In America, however, Remedy feels people’s perceptions of Hip-Hop and what it should be have been twisted and altered into something negative rather than positive. “Corporate America took Hip-Hop and ran with it,” he explains “you got a bunch of suits running Hip-Hop now. I like the late 80’s and the early 90’s where they hadn’t engulfed it really.” Of course he does see some of the good things that have come from some of the corporate money, saying “without the major backing Hip-Hop wouldn’t be on your TV, you wouldn’t be hearing jingles on McDonald’s commercials and in essence that’s great for Hip-Hop, but maybe if they were doing the same thing for real artists and artists who said something I would have respect for it.” Right now he feels most of the money being infused into Hip-Hop is acting as a cancer rather than as a growth hormone. “They’re killing America with Hip-Hop, they have kids talking about the whisper song. They’re misleading future generations with Hip-Hop. They’re making it cool to be a loser.” He continued, adding “there’s so much garbage out there, the top artists of today are saying nothing in their songs. I’m embarrassed for the state of Hip-Hop right now.” Remedy holds out some hope for the culture, however, noting “they say life’s a cycle so maybe the real individuals will come back.”
Real individuals are hard to come by, and not just in Hip-Hop, in life in general. After doing some rough math in his head Remedy feels that “you got 85% of America that just goes for whatever, they work nine to five, pay their bills and keep the machine turning. Then you have 10% of America that knows the truth but they try to exploit it. Then you have the 5% that knows the truth tries to teach it.” Remedy feels he fits into that final five percent saying “I came with the Code Red album and tried to save the world but it didn’t work, nobody cares.”

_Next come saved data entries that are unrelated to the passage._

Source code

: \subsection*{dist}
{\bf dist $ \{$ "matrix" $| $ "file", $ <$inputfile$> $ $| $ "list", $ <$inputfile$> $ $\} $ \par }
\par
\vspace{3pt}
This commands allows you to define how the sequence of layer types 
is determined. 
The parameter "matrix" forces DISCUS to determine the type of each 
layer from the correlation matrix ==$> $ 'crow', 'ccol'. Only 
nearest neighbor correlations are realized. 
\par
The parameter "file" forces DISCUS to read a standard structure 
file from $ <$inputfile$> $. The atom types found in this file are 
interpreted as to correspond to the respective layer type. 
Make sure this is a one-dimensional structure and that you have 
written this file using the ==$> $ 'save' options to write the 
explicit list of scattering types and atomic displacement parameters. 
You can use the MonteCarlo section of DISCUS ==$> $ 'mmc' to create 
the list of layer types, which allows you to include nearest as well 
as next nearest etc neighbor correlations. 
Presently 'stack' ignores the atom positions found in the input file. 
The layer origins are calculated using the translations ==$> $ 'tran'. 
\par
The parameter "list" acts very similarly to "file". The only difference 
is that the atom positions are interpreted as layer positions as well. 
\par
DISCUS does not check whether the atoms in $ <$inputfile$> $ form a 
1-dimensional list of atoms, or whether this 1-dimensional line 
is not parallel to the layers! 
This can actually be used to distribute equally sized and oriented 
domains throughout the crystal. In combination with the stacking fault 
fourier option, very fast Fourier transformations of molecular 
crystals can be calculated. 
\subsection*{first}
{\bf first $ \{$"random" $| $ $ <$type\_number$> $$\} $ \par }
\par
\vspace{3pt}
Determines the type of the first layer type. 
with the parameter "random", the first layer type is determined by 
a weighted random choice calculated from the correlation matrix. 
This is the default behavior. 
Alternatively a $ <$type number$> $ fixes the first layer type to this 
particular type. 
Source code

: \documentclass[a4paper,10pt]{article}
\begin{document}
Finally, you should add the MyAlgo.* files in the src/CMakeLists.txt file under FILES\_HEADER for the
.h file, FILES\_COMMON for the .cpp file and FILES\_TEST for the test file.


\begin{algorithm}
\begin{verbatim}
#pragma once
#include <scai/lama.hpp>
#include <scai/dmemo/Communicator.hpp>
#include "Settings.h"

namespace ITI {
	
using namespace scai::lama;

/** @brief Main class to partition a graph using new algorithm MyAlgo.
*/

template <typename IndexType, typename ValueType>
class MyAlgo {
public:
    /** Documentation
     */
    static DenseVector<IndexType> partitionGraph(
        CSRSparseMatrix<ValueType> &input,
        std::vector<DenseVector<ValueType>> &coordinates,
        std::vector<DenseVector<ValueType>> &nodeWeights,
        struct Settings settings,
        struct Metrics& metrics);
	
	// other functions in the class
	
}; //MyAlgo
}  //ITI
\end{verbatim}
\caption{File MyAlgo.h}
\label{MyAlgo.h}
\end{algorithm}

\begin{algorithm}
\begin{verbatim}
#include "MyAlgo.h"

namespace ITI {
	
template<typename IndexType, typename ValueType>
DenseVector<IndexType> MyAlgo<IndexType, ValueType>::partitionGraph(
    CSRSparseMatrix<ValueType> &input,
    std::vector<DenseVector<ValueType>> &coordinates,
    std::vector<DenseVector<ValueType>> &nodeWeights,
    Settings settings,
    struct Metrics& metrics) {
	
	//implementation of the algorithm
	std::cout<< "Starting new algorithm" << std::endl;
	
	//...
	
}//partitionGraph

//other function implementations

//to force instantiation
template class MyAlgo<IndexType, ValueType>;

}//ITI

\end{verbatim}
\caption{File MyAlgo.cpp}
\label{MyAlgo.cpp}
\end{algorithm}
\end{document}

Some of those who fall into the category of those who don’t care might come as a shock to some. “The Jewish label owners don’t really look out for other Jews,” he explains, “I thought Steve Rifkind, Lyor Cohen would look out for me, instead they turned their back on me.” While there are quite a few Jewish people in power in the Hip-Hop world, Remedy feels separate from a lot of them saying “I’m a little different, I acknowledge my Judaism. Hip-Hop is supposed to be the realest form of expression, to me I’m Jewish, I am what I am, for me not to express that would be to making things up. Your lyrics and yourself as an artist is what you are and how you got to where you at. That all stems from history, if you don’t know your past how you gonna know your future.”
While a crystal clear view of the future may not be possible Remedy says he’s sure of one thing, his fan base is willing to stick with him through almost anything, which is something he knows isn’t true for all artists. “Hip-Hop fans will turn their back on you in a second,” he explains “as soon as 50’s not hot no one will care about him, but if you’re down with Remedy and like his music, you’ll be down with me forever.”